La fin du royaume des call centers à Barcelone

Call center à Barcelone

Longtemps eldorado des expatriés multilingues, les call centers de Barcelone licencient, délocalisent et peinent à attirer la nouvelle génération. Entre salaires figés, coût de la vie en flèche et révolution de l’IA, le modèle qui a prospéré pendant vingt ans vacille.

Photos : mairie de Barcelone

Depuis plusieurs mois, le mirage des call centers à Barcelone s’éteint. Ce royaume longtemps prisé par les expatriés multilingues et incarné par des marques comme Meta, Dyson, Lee Cooper ou Withings s’effrite sous l’effet combiné de salaires qui stagnent, d’une vie locale trop chère et de la montée de l’intelligence artificielle. C’est bien le constat amer que dresse Irène (le prénom a été changé), employée chez Papernest : « Les salaires proposés en call center sont trop bas comparés au niveau de vie à Barcelone, mais on recrute toujours autant.  »

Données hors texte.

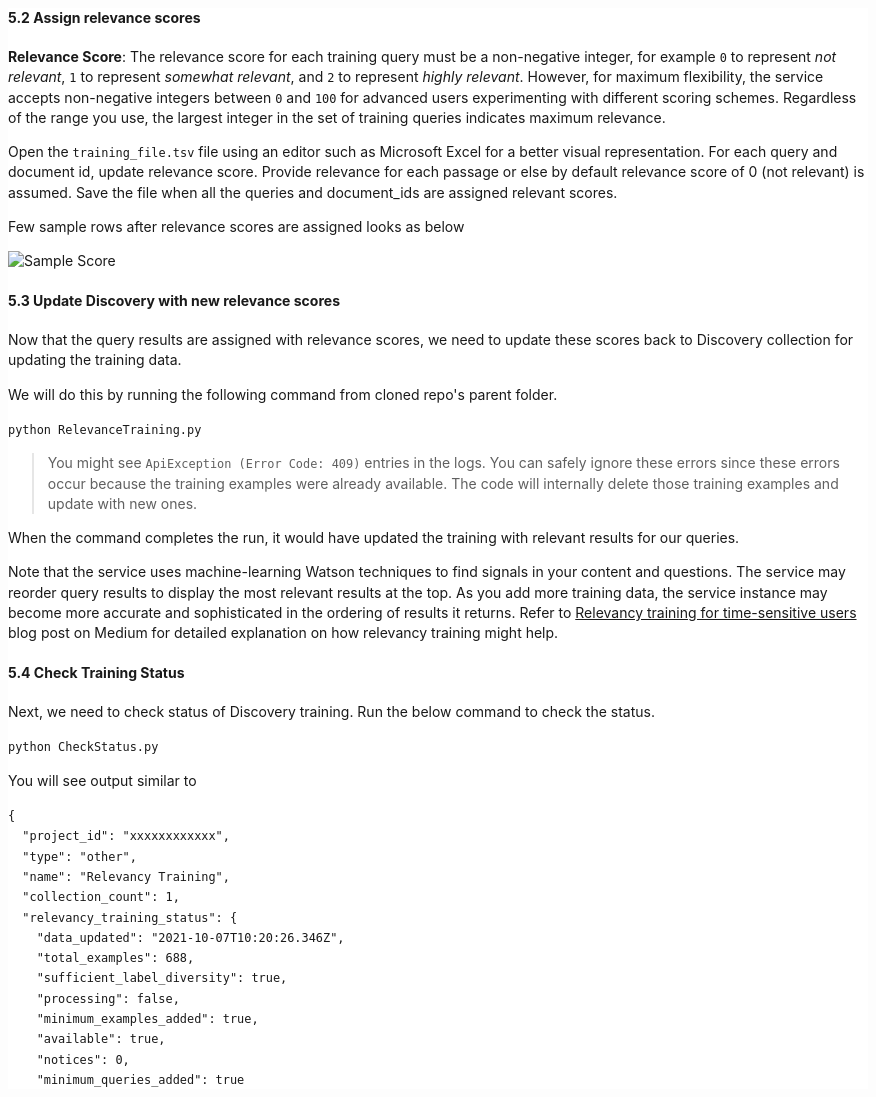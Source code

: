 
#### 5.2 Assign relevance scores

**Relevance Score**: The relevance score for each training query must be a non-negative integer, for example `0` to represent *not relevant*, `1` to represent *somewhat relevant*, and `2` to represent *highly relevant*. However, for maximum flexibility, the service accepts non-negative integers between `0` and `100` for advanced users experimenting with different scoring schemes. Regardless of the range you use, the largest integer in the set of training queries indicates maximum relevance.

Open the `training_file.tsv` file using an editor such as Microsoft Excel for a better visual representation. For each query and document id, update relevance score. Provide relevance for each passage or else by default relevance score of 0 (not relevant) is assumed. Save the file when all the queries and document_ids are assigned relevant scores.

Few sample rows after relevance scores are assigned looks as below

![Sample Score](./images/sample-weights-assigned.png)



#### 5.3 Update Discovery with new relevance scores

Now that the query results are assigned with relevance scores, we need to update these scores back to Discovery collection for updating the training data.

We will do this by running the following command from cloned repo's parent folder.

```
python RelevanceTraining.py
```

>  You might see `ApiException (Error Code: 409)` entries in the logs. You can safely ignore these errors since these errors occur because the training examples were already available. The code will internally delete those training examples and update with new ones.

When the command completes the run, it would have updated the training with relevant results for our queries.

Note that the service uses machine-learning Watson techniques to find signals in your content and questions. The service may reorder query results to display the most relevant results at the top. As you add more training data, the service instance may become more accurate and sophisticated in the ordering of results it returns. Refer to [Relevancy training for time-sensitive users](https://medium.com/ibm-data-ai/ibm-watson-discovery-relevancy-training-time-sensitive-18a190b0874a) blog post on Medium for detailed explanation on how relevancy training might help.



#### 5.4 Check Training Status

Next, we need to check status of Discovery training. Run the below command to check the status.

```
python CheckStatus.py
```

You will see output similar to

```
{
  "project_id": "xxxxxxxxxxxx",
  "type": "other",
  "name": "Relevancy Training",
  "collection_count": 1,
  "relevancy_training_status": {
    "data_updated": "2021-10-07T10:20:26.346Z",
    "total_examples": 688,
    "sufficient_label_diversity": true,
    "processing": false,
    "minimum_examples_added": true,
    "available": true,
    "notices": 0,
    "minimum_queries_added": true
```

Dans les centres d’appel barcelonais, les salaires fixes plafonnent souvent entre 18 000 et 21 000 € brut annuels, avec un variable réservé aux meilleurs éléments. Ces rémunérations modestes ne suffisent pas face au coût de la vie dans la ville. À titre de comparaison, le loyer pour un appartement d’une chambre coûte généralement entre 900 et 1 000 €/mois, et peut monter jusqu’à 1 500 €/mois dans les quartiers prisés.

Ajoutez 150 € pour les courses, 40 € de transports public, 100-150 € de loisirs, et le budget mensuel dépasse facilement 1 200 € pour une personne seule. Même un contrat proposant un salaire de 27 000 € brut/an (environ 1 700 € net mensuel) ne permet pas une vie confortable sans colocation ou sacrifice important, assurent plusieurs témoignages d’expatriés.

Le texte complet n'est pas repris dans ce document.